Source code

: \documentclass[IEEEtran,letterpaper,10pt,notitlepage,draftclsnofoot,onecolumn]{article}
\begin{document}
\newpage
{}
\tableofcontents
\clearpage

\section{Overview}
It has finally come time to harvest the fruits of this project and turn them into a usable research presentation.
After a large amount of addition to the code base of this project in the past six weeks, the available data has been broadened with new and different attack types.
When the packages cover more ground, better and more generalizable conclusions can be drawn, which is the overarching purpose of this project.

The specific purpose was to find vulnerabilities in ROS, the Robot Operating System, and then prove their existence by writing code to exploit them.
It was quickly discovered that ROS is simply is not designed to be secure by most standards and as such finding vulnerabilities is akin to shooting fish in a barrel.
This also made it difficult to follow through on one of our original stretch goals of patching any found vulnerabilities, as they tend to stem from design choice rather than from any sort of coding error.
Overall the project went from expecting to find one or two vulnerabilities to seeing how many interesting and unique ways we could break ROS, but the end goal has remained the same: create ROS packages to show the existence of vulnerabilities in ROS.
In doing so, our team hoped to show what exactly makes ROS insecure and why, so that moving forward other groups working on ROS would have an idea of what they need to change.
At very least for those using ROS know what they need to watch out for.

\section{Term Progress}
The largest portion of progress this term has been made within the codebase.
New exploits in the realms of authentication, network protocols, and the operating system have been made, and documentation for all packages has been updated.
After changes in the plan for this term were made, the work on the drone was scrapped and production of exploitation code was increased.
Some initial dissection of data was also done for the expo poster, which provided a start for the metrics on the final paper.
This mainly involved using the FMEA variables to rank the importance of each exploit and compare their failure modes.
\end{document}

YOUR TASK: Output all entries again exactly; no line may be altered.

TASK SOLUTION:
Source code

: \documentclass[IEEEtran,letterpaper,10pt,notitlepage,draftclsnofoot,onecolumn]{article}
\begin{document}
\newpage
{}
\tableofcontents
\clearpage

\section{Overview}
It has finally come time to harvest the fruits of this project and turn them into a usable research presentation.
After a large amount of addition to the code base of this project in the past six weeks, the available data has been broadened with new and different attack types.
When the packages cover more ground, better and more generalizable conclusions can be drawn, which is the overarching purpose of this project.

The specific purpose was to find vulnerabilities in ROS, the Robot Operating System, and then prove their existence by writing code to exploit them.
It was quickly discovered that ROS is simply is not designed to be secure by most standards and as such finding vulnerabilities is akin to shooting fish in a barrel.
This also made it difficult to follow through on one of our original stretch goals of patching any found vulnerabilities, as they tend to stem from design choice rather than from any sort of coding error.
Overall the project went from expecting to find one or two vulnerabilities to seeing how many interesting and unique ways we could break ROS, but the end goal has remained the same: create ROS packages to show the existence of vulnerabilities in ROS.
In doing so, our team hoped to show what exactly makes ROS insecure and why, so that moving forward other groups working on ROS would have an idea of what they need to change.
At very least for those using ROS know what they need to watch out for.

\section{Term Progress}
The largest portion of progress this term has been made within the codebase.
New exploits in the realms of authentication, network protocols, and the operating system have been made, and documentation for all packages has been updated.
After changes in the plan for this term were made, the work on the drone was scrapped and production of exploitation code was increased.
Some initial dissection of data was also done for the expo poster, which provided a start for the metrics on the final paper.
This mainly involved using the FMEA variables to rank the importance of each exploit and compare their failure modes.
\end{document}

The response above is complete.